Una soluzione sempre più studiata si basa sugli acceleratori laser-plasma che utilizzano impulsi di luce laser intensi [4] e ultracorti per generare campi acceleranti all’interno di un plasma (un gas altamente ionizzato). Questi acceleratori sono allo studio in numerosi laboratori nel mondo, come il Lawrence Berkeley National Laboratory in California o quello del CNR di Pisa, anche nel quadro di grandi progetti europei come l’infrastruttura ELI (Extreme Light Infrastructure) e il progetto EuPRAXIA finalizzato allo sviluppo industriale degli acceleratori al plasma.
Queste nuove tecnologie laser permettono già ora di produrre fasci di elettroni VHEE [5] di dimensioni estremamente compatte, in uso per la sperimentazione preclinica in laboratorio [6]. In futuro consentiranno di realizzare acceleratori per uso medico di nuova generazione, riducendo le esigenze di spazio, anche in vista delle complesse geometrie di irradiazione necessarie per la moderna radioterapia.
L’impegno nella ricerca per la radioterapia FLASH vede fortemente coinvolta l’industria, con i grandi produttori di macchine ospedaliere per la radioterapia in pole position nel proporre soluzioni tecnologiche basate su miglioramenti delle macchine già esistenti o nel collaborare allo sviluppo di nuovi strumenti. Quest’aspetto, da solo, spiega la portata dell’effetto FLASH che, una volta compreso e definitivamente confermato da studi clinici, richiederà tecnologie innovative e importanti investimenti industriali.

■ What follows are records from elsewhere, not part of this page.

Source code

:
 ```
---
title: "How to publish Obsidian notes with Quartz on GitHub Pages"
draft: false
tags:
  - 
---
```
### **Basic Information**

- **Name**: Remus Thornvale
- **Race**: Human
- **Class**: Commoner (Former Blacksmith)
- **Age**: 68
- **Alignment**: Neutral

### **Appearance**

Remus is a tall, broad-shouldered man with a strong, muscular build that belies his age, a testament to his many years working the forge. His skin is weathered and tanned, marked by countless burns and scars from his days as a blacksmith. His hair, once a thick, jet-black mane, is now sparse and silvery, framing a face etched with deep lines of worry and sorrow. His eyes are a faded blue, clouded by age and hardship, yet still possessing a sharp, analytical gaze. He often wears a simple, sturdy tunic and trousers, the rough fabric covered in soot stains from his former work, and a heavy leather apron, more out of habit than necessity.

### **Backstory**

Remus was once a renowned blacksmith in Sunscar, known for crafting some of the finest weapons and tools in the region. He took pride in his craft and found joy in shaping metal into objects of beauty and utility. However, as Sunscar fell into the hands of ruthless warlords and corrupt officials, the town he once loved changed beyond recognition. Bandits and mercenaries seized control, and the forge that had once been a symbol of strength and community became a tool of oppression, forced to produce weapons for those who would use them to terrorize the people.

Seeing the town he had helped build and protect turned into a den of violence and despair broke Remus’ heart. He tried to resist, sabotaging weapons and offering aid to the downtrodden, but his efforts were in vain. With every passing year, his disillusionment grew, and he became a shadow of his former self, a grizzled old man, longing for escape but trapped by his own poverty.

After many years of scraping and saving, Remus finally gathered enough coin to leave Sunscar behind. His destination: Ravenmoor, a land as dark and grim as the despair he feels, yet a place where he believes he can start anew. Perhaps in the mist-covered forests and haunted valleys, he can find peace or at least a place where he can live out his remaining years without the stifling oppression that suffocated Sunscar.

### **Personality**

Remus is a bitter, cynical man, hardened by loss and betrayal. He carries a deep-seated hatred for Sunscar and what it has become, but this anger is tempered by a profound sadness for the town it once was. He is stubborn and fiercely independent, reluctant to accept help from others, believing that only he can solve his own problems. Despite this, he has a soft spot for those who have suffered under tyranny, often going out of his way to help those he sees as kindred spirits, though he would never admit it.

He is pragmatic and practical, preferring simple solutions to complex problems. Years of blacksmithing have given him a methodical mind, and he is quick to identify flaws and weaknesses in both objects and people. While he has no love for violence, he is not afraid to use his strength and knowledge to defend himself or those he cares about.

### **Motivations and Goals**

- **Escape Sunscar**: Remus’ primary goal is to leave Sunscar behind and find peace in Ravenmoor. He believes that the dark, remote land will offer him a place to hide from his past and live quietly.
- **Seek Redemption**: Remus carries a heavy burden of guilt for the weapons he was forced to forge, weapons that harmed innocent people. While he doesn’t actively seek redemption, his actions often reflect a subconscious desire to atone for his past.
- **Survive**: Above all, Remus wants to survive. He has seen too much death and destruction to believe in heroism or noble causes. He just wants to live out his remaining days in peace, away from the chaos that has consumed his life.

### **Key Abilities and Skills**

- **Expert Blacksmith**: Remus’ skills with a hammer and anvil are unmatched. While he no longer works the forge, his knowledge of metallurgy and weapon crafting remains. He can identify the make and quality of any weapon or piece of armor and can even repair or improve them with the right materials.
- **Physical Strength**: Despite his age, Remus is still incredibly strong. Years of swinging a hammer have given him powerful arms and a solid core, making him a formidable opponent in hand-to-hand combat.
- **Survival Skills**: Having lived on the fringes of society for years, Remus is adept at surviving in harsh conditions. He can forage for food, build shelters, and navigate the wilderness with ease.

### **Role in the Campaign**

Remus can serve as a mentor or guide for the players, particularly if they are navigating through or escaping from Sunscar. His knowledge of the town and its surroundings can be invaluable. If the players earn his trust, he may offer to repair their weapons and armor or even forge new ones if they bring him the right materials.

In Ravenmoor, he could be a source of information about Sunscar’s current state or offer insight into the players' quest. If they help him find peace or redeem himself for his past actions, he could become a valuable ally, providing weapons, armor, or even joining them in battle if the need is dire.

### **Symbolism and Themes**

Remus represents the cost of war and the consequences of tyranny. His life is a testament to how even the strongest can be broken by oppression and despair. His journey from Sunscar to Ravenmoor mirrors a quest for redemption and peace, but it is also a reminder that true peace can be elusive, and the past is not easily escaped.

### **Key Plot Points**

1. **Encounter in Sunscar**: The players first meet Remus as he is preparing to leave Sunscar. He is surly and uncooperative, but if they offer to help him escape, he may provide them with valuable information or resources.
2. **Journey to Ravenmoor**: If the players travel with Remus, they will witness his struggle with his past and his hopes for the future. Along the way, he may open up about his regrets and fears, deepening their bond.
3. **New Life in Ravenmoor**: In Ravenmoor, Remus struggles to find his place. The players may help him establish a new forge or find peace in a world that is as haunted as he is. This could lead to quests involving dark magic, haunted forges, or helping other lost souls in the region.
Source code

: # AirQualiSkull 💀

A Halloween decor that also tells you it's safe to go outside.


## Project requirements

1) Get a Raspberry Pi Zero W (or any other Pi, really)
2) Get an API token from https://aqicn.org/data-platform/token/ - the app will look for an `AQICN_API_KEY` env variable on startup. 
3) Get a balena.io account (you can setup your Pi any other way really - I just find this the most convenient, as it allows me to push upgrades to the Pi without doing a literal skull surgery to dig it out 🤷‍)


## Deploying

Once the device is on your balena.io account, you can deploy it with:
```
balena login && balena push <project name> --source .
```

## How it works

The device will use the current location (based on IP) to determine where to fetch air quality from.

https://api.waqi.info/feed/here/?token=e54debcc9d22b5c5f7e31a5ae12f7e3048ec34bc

La terapia dei tumori è un obiettivo chiave per il benessere delle attuali e future generazioni e una sfida cruciale per la ricerca multidisciplinare. Le novità all’orizzonte non mancano e, con i necessari finanziamenti, le attuali ricerche di laboratorio potranno tradursi in innovazione, trasferimento tecnologico alle imprese e un nuovo approccio alla cura dei tumori.
Riferimenti bibliografici
[1] V. Favaudon et al., “Ultrahigh dose-rate FLASH irradiation increases the differential response between normal and tumor tissue in mice”, Science Translational Medicine, 6, 245, 2014.
[2] J. Bourhis et al., “Treatment of a first patient with FLASH-radiotherapy”, Radiotherapy and Oncology, 139, 2019, pp. 18-22.
[3] M. Durante et al., “Faster and safer? FLASH ultra-high dose rate in radiotherapy”, British Journal of Radiology, 91, 2018.
[4] L.A. Gizzi, “Laser estremi e plasmi: un futuro brillante”, Sapere, 5, 2018, pp. 10-15.
[5] L. Labate et al., “Toward an effective use of laser-driven very high energy electrons for radiotherapy”, Scientific Reports, 10, 2020.
[6] L.A. Gizzi et al. (a cura di), Laser-Driven Sources of High Energy Particles and Radiation, Springer, Cham 2019.